Breakdown of Non-NYS applicants by State

First, create a DataFrame to pull information from.

In [None]:
state_counts = []
states = []
athletes = []

for state in df['State_perm_res'][df['International_student']=='US'].unique():
    
    if type(state)==str and state!='NY':
        states.append(state)  
        state_counts.append(df['State_perm_res'].str.count(state).sum())
        athletes.append(
            df['State_perm_res'][~df['Recruited_athlete'].isnull()].str.count(state).sum()
        )
    
statesDF = pd.DataFrame({"State": states, "# Students":state_counts,
                         "# Athletes": athletes})

statesDF = statesDF.sort_values("# Students",ascending = False).reset_index()
statesDF['Non-Athletes'] = statesDF['# Students'] - statesDF['# Athletes']

Bar graph of the top 10 states by applications outside of NY.

In [None]:
alt.Chart(statesDF.iloc[:10]).mark_bar().encode(
    x='# Students:Q',
    y=alt.Y(
        "State:O", axis=alt.Axis(title=''),
        sort=alt.EncodingSortField(
            field="# Students",
            op="sum",
            order="descending"
        )
    )
).properties(height=300,title='Applications by State')

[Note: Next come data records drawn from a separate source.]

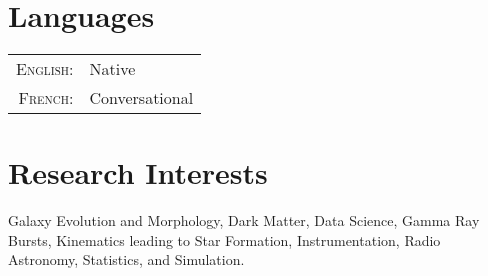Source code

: \documentclass[a4paper,10pt]{article} %
\begin{document}

\section{Languages}

\begin{tabular}{rl}

\textsc{English:} & Native\\

\textsc{French:} & Conversational\\

\end{tabular}
\bigskip


\section{Research Interests}

Galaxy Evolution and Morphology, Dark Matter, Data Science, Gamma Ray Bursts,  Kinematics leading to Star Formation, Instrumentation, Radio Astronomy, Statistics, and Simulation.



\end{document}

### [Choropleth Maps](https://en.wikipedia.org/wiki/Choropleth_map)

First, a map of applicants by state (non-NYS residents).

In [None]:
usa = '../data/processed/us-states.json'

m = folium.Map(
    location=[42.65, -73.75],
    tiles='Mapbox Bright',
    zoom_start=5
)

folium.Choropleth(
    geo_data=usa,
    nan_fill_opacity=0,
    name='choropleth',
    data=statesDF,
    columns=['State', '# Students'],
    key_on='feature.id',
    fill_color='YlOrRd',
    fill_opacity=0.7,
    line_opacity=0.2,
    legend_name='Admission by State',
    highlight=True
).add_to(m)

folium.LayerControl().add_to(m)

m

Since the majority of out-of-state applicants come from three states, suppress these states from the data as well.

In [None]:
m = folium.Map(
    location=[42.65, -73.75],
    tiles='Mapbox Bright',
    zoom_start=5
)

folium.Choropleth(
    geo_data=usa,
    nan_fill_opacity=0,
    name='choropleth',
    data=statesDF.sort_values("# Students",ascending=False).iloc[3:],
    columns=['State', '# Students'],
    key_on='feature.id',
    fill_color='YlOrRd',
    fill_opacity=0.7,
    line_opacity=0.2,
    legend_name='Applications by State',
    highlight=True
).add_to(m)

folium.LayerControl().add_to(m)

m

Does the number of athletes recruited from out of state impact the data noticably?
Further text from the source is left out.